Backtack
The needle scratched against the vinyl, a sound like dry bone dragging over velvet.
I’d been sitting in the dark of my study, the low glow of the turntable casting long, trembling shadows against the walls. It was three in the morning—that hollow, heavy hour when the house sighs and the floorboards settle into a stillness that feels like waiting. I had the headphones on, eyes drifting shut, losing myself in the dense, swirling atmosphere of that old 80s psych-rock record. The music was a ritual, a comfort I’d sought out for years.
Then, the song ended. Or rather, it began to end.
The main melody spiraled down, dissolving into a chaotic, discordant hiss. My consciousness was fraying at the edges, caught in the threshold between wakefulness and a dream, when the rhythm shifted. The sound didn't just stop; it warped. It stretched, the pitch dropping into a sub-sonic growl that vibrated deep in my marrow, turning the air in the room uncomfortably cold.
*Click-clack. Whir.*
The vinyl was spinning backward. But it wasn't the usual muddy, reverse-reverb blur. It was crisp. Too crisp. A voice, detached and wet, rose from the static—not a human voice, but a jagged approximation of one, stitched together from the wreckage of the track.
*“The shadow… is hungry,”* it hissed, the words curling around my ears like smoke.
I tried to pull the headphones off, but my hands felt heavy, weighted by some unseen pressure. My heart hammered against my ribs, a trapped bird desperate to escape.
*“The blade… in the kitchen… find the pulse… end the silence.”*
The command was so precise, so intimate, it felt like a cold needle being pressed directly into my brain. The music had become a jagged, rhythmic pulsing—the sound of a heartbeat, amplified and slowed to a death-rattle. Each beat of the percussion felt like a hammer blow against my skull.

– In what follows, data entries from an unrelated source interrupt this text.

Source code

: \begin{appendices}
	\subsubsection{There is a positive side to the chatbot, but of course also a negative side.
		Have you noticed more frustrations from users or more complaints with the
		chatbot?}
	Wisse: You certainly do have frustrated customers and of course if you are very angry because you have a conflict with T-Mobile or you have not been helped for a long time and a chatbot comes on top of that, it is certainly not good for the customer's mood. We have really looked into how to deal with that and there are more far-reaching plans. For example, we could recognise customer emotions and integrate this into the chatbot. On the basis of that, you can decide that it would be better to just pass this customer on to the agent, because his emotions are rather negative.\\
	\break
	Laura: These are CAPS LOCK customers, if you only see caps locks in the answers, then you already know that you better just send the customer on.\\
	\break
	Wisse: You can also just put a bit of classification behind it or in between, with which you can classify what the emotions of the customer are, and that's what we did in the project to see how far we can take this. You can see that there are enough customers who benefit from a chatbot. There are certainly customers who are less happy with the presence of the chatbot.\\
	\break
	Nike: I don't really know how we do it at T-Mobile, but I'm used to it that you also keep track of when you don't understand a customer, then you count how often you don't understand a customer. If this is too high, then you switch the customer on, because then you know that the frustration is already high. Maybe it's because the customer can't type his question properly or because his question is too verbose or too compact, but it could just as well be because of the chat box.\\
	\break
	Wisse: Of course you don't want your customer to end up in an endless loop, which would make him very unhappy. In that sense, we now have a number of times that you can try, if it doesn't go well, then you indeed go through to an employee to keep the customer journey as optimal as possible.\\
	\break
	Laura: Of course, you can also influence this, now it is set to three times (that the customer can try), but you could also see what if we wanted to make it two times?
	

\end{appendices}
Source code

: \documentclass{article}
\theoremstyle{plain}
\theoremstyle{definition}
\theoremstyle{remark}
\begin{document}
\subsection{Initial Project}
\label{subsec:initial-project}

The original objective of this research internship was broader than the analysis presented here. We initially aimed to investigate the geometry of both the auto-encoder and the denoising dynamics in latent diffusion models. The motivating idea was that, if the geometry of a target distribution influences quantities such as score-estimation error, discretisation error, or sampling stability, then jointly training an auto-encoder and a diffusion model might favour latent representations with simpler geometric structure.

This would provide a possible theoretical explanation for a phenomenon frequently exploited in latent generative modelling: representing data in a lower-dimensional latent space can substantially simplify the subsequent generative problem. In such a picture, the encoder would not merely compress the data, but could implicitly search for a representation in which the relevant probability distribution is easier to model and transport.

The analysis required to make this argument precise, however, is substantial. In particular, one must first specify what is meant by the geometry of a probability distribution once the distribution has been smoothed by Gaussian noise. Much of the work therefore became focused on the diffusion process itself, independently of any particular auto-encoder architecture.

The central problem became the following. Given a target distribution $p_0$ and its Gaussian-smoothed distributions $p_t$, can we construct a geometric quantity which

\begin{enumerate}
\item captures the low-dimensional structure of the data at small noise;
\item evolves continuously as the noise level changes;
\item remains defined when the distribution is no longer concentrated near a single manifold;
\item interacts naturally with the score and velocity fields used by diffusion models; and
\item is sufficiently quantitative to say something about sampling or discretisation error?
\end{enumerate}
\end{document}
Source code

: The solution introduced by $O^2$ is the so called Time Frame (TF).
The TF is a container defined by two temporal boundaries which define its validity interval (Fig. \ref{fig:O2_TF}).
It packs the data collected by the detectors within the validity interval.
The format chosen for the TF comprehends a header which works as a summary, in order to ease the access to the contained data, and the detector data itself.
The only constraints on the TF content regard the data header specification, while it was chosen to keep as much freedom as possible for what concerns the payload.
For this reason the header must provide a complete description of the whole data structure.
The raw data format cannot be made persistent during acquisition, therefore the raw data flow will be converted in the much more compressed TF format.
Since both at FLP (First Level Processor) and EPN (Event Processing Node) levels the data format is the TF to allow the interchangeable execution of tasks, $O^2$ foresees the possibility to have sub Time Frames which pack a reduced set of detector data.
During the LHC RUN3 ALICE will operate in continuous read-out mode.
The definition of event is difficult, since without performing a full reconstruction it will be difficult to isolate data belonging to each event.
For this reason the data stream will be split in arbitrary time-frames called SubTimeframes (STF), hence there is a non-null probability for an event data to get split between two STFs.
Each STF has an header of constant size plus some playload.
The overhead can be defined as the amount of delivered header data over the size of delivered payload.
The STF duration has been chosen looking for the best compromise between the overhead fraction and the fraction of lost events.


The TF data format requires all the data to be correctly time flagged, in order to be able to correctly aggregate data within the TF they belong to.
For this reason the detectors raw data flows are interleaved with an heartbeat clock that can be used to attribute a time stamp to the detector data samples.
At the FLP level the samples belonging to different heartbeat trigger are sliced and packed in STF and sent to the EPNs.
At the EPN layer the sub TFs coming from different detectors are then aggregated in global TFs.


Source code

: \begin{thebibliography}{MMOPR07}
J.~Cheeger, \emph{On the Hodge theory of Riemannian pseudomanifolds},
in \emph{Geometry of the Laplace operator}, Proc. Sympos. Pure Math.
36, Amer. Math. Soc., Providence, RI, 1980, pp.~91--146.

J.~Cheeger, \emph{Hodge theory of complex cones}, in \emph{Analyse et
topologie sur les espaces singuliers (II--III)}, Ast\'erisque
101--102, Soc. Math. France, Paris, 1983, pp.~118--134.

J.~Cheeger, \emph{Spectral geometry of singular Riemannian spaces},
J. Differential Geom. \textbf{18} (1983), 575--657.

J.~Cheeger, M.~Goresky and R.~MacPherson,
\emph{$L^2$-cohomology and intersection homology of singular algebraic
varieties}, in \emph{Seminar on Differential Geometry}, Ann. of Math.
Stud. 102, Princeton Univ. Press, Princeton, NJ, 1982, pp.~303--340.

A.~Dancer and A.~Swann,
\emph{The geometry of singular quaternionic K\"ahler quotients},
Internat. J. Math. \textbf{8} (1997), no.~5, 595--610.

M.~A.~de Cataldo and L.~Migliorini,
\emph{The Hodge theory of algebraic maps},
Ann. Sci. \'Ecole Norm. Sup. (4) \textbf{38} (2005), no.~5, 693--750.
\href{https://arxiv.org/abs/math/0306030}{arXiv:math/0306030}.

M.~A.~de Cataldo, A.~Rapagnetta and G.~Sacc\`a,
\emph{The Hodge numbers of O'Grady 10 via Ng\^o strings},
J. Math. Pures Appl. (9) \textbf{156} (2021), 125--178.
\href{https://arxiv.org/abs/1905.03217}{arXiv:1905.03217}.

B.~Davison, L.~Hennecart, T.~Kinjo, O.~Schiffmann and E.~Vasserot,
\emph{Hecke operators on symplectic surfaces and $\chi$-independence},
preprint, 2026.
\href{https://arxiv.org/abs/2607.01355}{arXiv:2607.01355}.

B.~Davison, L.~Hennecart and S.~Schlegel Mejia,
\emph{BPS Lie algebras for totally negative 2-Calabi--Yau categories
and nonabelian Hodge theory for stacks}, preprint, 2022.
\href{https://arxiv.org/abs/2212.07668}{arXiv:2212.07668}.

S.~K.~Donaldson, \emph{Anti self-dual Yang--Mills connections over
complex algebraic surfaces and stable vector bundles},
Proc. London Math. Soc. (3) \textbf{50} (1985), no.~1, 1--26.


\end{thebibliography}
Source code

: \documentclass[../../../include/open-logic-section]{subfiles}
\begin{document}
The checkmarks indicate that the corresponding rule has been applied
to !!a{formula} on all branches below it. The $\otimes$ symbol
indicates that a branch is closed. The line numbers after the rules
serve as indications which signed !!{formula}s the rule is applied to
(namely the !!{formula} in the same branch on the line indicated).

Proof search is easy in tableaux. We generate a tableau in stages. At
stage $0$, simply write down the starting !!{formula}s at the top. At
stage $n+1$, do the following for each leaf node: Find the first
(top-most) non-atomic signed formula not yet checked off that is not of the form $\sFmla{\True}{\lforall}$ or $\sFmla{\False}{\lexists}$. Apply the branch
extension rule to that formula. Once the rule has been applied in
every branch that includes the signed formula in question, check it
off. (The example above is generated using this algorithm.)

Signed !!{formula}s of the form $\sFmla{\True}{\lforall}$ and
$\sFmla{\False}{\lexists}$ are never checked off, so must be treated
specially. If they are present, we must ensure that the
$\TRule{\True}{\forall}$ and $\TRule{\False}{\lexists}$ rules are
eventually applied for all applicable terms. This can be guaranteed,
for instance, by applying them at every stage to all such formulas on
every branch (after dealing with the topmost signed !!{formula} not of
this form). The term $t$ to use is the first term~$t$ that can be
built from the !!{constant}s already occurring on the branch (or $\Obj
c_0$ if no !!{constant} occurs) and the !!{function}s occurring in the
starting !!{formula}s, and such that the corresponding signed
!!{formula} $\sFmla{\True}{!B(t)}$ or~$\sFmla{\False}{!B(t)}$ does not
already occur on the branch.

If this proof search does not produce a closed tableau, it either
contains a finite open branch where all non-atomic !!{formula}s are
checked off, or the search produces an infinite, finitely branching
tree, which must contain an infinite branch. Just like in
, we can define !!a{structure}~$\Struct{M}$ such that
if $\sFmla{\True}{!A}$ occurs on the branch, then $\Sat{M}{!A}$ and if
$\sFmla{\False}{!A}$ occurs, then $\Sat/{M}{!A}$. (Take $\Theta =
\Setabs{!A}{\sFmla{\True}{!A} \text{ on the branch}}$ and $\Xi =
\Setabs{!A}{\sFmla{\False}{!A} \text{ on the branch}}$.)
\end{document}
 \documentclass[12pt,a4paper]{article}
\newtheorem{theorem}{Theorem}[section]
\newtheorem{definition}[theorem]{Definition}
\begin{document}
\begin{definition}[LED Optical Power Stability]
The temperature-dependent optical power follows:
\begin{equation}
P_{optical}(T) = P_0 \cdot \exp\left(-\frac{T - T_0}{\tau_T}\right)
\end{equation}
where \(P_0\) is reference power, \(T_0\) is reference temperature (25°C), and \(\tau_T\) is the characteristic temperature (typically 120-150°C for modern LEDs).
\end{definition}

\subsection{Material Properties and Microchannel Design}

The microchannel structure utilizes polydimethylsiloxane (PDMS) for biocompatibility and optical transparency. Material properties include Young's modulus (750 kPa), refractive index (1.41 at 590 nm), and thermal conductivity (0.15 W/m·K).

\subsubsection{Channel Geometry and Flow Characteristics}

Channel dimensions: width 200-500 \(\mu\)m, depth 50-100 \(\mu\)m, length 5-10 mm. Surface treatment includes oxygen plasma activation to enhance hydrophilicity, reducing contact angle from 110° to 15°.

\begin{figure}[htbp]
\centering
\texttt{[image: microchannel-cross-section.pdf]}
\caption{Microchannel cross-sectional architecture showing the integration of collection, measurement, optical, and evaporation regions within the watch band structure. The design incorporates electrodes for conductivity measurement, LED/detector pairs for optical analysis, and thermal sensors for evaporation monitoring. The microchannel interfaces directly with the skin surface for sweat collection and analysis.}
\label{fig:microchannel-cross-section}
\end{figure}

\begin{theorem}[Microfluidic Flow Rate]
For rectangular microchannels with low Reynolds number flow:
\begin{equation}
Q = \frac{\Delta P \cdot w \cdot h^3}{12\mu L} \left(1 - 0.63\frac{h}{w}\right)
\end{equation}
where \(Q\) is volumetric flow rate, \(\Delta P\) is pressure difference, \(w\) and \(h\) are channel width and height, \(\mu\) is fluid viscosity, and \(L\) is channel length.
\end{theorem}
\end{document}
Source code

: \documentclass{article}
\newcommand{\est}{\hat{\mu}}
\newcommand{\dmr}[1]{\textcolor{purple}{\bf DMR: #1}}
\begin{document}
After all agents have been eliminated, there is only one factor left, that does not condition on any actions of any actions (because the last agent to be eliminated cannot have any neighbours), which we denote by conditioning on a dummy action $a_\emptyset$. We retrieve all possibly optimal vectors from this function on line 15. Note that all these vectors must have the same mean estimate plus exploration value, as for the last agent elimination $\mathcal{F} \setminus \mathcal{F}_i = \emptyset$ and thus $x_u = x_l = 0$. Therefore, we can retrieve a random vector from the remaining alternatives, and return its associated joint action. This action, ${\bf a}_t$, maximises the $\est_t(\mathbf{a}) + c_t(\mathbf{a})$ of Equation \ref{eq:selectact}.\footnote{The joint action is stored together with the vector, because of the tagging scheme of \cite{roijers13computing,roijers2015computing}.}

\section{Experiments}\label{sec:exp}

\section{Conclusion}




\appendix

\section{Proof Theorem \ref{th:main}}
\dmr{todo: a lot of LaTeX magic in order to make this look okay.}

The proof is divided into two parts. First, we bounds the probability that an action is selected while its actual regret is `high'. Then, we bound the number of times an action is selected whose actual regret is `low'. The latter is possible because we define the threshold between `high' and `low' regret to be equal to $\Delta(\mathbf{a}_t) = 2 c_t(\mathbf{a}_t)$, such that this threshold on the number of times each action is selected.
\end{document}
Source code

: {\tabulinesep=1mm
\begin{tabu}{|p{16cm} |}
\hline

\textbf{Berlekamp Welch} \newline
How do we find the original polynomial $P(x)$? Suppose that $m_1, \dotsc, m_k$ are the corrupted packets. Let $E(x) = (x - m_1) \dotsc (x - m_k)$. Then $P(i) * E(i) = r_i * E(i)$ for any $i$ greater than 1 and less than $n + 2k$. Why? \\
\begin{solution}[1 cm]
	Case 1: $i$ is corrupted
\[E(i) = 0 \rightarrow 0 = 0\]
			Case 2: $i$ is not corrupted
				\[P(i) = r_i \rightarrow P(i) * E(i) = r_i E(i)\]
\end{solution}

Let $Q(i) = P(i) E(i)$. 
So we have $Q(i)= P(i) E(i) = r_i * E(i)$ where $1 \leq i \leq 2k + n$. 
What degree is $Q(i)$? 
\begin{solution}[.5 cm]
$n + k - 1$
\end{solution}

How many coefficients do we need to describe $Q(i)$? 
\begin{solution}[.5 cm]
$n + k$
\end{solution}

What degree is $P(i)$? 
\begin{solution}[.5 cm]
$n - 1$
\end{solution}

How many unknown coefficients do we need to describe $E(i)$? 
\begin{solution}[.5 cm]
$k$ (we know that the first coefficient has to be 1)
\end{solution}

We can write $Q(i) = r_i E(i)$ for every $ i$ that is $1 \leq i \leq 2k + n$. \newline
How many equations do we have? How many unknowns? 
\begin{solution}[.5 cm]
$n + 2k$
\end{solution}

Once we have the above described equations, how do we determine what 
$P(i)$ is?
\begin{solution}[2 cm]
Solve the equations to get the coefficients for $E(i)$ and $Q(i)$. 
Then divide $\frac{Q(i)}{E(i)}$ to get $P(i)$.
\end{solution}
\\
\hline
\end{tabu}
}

I ripped the headphones off and threw them across the room, but the sound didn't stop. The silence that followed was worse. The house, usually so familiar, suddenly felt alien. The shadows in the corner of the room seemed to have detached themselves from the walls, elongated and breathing.
I stood up, my legs shaking, and looked toward the kitchen door. The air there seemed to thicken, a dark, viscous pressure pulling me toward the steel. I hadn't touched that record in weeks, and yet, the needle had moved to a track that hadn't been there before—a track that wasn't on the sleeve, a track that smelled of ozone and damp earth.
I knew, with a terrifying, absolute certainty, that if I walked into that kitchen, I wouldn't be walking back out. I backed away, my breath coming in jagged gasps, but the voice wasn't coming from the speakers anymore. It was coming from the walls. From the floorboards. From the very pulse of the house itself.
It wasn't a hidden message on an album. It was an invitation, and the house had finally decided to accept.